0

I am very new to Django rest framework and stack overflow even, I was struggling with finding a title so please feel free to give a better alternative.

I have a set of jobs that get posted to a database. the jobs are now grouped per machine and per given hour. For now I am only displaying the total count of jobs per hour. My API end point looks like this now : Api end point

Here's where I am struggling: I need to get the duration of the job separated by hour. I have a Datetime when it started and a Datetime when it ended. I also have a total of the duration. For example: suppose a job starts at 11h15 and ends at 12h15. this would mean that for hour 11 the total duration is 45 minutes. For hour 12, the duration is 15 minutes.

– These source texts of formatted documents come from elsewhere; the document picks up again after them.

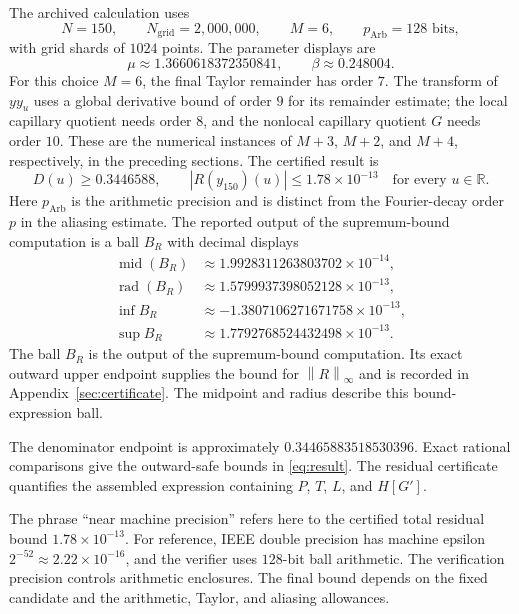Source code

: \documentclass[11pt]{article}
\numberwithin{equation}{section}
\newcommand{\norm}[1]{\left\|#1\right\|_{\infty}}
\newcommand{\Ngrid}{N_{\mathrm{grid}}}
\begin{document}
The archived calculation uses
\begin{equation}
 N=150,\qquad\Ngrid=2{,}000{,}000,\qquad M=6,\qquad
 p_{\mathrm{Arb}}=128\text{ bits},
\end{equation}
with grid shards of $1024$ points. The parameter displays are
\begin{equation}
 \mu\approx1.3660618372350841,\qquad\beta\approx0.248004.
 \label{eq:parameters}
\end{equation}
For this choice $M=6$, the final Taylor remainder has order $7$. The
transform of $yy_u$ uses a global derivative bound of order $9$ for its
remainder estimate; the local capillary quotient needs order $8$, and the
nonlocal capillary quotient $G$ needs order $10$. These are the numerical
instances of $M+3$, $M+2$, and $M+4$, respectively, in the preceding
sections. The certified result is
\begin{equation}
 \boxed{D(u)\geq0.3446588,\qquad
 |R(y_{150})(u)|\leq1.78\times10^{-13}
 \quad\text{for every }u\in\mathbb R.}
 \label{eq:result}
\end{equation}
Here $p_{\mathrm{Arb}}$ is the
arithmetic precision and is distinct from the Fourier-decay order $p$
in the aliasing estimate.
The reported output of the supremum-bound computation is a ball $B_R$
with decimal displays
\begin{align}
 \operatorname{mid}(B_R)&\approx1.9928311263803702\times10^{-14},\\
 \operatorname{rad}(B_R)&\approx1.5799937398052128\times10^{-13},\\
 \inf B_R&\approx-1.3807106271671758\times10^{-13},\\
 \sup B_R&\approx1.7792768524432498\times10^{-13}.
 \label{eq:reported-ball}
\end{align}
The ball $B_R$ is the output of the supremum-bound computation. Its exact
outward upper endpoint supplies the bound for $\norm{R}$ and is recorded
in Appendix~\ref{sec:certificate}. The midpoint and radius describe this
bound-expression ball.

The denominator endpoint is approximately
$0.34465883518530396$. Exact rational comparisons give the outward-safe
bounds in \eqref{eq:result}. The residual certificate quantifies the
assembled expression containing $P$, $T$, $L$, and $H[G']$.

The phrase ``near machine precision'' refers here to the certified total
residual bound $1.78\times10^{-13}$. For reference, IEEE double precision
has machine epsilon $2^{-52}\approx2.22\times10^{-16}$, and the verifier
uses $128$-bit ball arithmetic. The verification precision controls
arithmetic enclosures. The final bound depends on the fixed candidate
and the arithmetic, Taylor, and aliasing allowances.
\end{document}
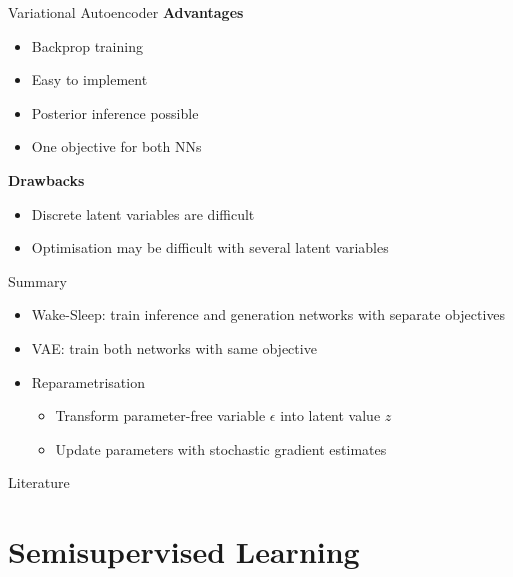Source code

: \documentclass[14pt, aspectratio=169]{beamer}
\begin{document}
\begin{frame}{Variational Autoencoder}
\textbf{Advantages}
\begin{itemize}
\item Backprop training
\item Easy to implement
\item Posterior inference possible
\item One objective for both NNs
\end{itemize}
\pause
\textbf{Drawbacks}
\begin{itemize}
\item Discrete latent variables are difficult
\item Optimisation may be difficult with several latent variables
\end{itemize}
\end{frame}

\begin{frame}{Summary}
\begin{itemize}
\item Wake-Sleep: train inference and generation networks with separate objectives
\item VAE: train both networks with same objective
\item Reparametrisation
\begin{itemize}
\item  Transform parameter-free variable $ \epsilon $ into latent value $ z $
\item Update parameters with stochastic gradient estimates
\end{itemize}
\end{itemize}
\end{frame}

\begin{frame}[allowframebreaks]{Literature}
\nocite{KingmaWelling:2013}
\nocite{HintonEtAl:1995}
\nocite{RezendeEtAl:2014}
\nocite{TitsiasLazarogredilla:2014}
\nocite{KucukelbirEtAl:2017}



\end{frame}

\section{Semisupervised Learning}
\end{document}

I thought of getting the time passed between 11h15 and 12h00 and then the time passed between 12h15 and 13h00. But I am not exactly sure how i could do this. also note that some jobs go for more than an hour and some even more than a day. I am sure there is a specific way to do this in python using timedelta. I am just not experienced enough to understand this.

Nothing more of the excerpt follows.